Financial advice sector ‘medium to high risk’ for money laundering
Financial advisers have a medium to high risk of being targeted by money launderers, according to the Securities Commission’s anti-money laundering Sector Risk Assessment (SRA).
Thursday, March 31st 2011, 5:00AM
by Benn Bathgate
The Securities Commission is responsible for supervising financial advisers for the purposes of the Anti-Money Laundering and Countering the Financing of Terrorism Act 2009, and the SRA report has been compiled by the Commission to "assist in understanding the risks of money laundering in the sector."
According to PricewaterhouseCoopers director of forensic services Alex Tan, while banks and casinos - easier targets for money laundering - are better equipped to deal with the threat, financial advisers would be an area of concern for the Securities Commission.
The Commission estimated there are around 5,000 financial advisers in New Zealand, and just 107 (2%) responded to the Securities Commission questionnaire.
Tan said that while advisers have been preoccupied with the new Financial Advisers Act, most "don't understand that they are captured by the [anti-money laundering] Act, and they don't understand the obligation it will place upon them."
The report estimated that while approximately 5,000 advisers undertake around 20 million transactions annually, with as much as $30 billion passing through the securities sector, "awareness of anti-money laundering and countering the financing of terrorism among financial advisers is generally low."
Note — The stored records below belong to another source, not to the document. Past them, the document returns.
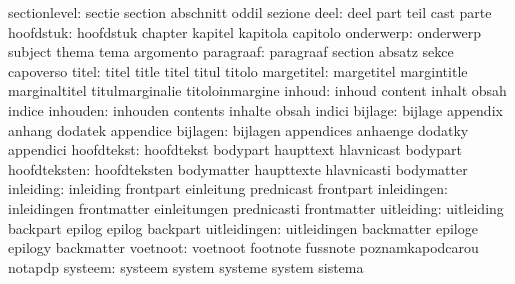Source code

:              sectionlevel: sectie                    section
                           abschnitt                 oddil
                           sezione
                     deel: deel                      part
                           teil                      cast
                           parte
                hoofdstuk: hoofdstuk                 chapter
                           kapitel                   kapitola
                           capitolo
                onderwerp: onderwerp                 subject
                           thema                     tema
                           argomento
                paragraaf: paragraaf                 section
                           absatz                    sekce
                           capoverso %
                    titel: titel                     title
                           titel                     titul
                           titolo
               margetitel: margetitel                margintitle
                           marginaltitel             titulmarginalie
                           titoloinmargine
                   inhoud: inhoud                    content
                           inhalt                    obsah
                           indice                    %
                 inhouden: inhouden                  contents
                           inhalte                   obsah
                           indici                    %
                  bijlage: bijlage                   appendix
                           anhang                    dodatek
                           appendice
                 bijlagen: bijlagen                  appendices
                           anhaenge                  dodatky
                           appendici
               hoofdtekst: hoofdtekst                bodypart
                           haupttext                 hlavnicast
                           bodypart                  %
             hoofdteksten: hoofdteksten              bodymatter
                           haupttexte                hlavnicasti
                           bodymatter                %
                inleiding: inleiding                 frontpart
                           einleitung                prednicast
                           frontpart                 %
              inleidingen: inleidingen               frontmatter
                           einleitungen              prednicasti
                           frontmatter               %
               uitleiding: uitleiding                backpart
                           epilog                    epilog
                           backpart                  %
             uitleidingen: uitleidingen              backmatter
                           epiloge                   epilogy
                           backmatter                %
                 voetnoot: voetnoot                  footnote
                           fussnote                  poznamkapodcarou
                           notapdp
                  systeem: systeem                   system
                           systeme                   system
                           sistema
While Securities Commission research found that the vast majority of advisers do not accept cash, their role as a contact point between investment product providers and customers is highlighted as an area of possible concern.
This intermediary role was also highlighted in a Reserve Bank SRA on money laundering.
"The role of intermediaries, such as insurance brokers, is considered a major risk of involvement in money laundering/terrorist financing. The increased risk stems from the ability of intermediaries to control the arrangement and the sales environment in which they operate. Use of intermediaries may also circumvent some of the due diligence effectiveness by obscuring the source of the funds from third parties."
The role of due diligence - and the advisers position to carry it out - is also highlighted in the Securities Commission report.
"Financial advisers are best placed to undertake customer due diligence and submit suspicious transaction reports. They have an all-round view of a customer's investment transaction behavior that a product provider cannot have."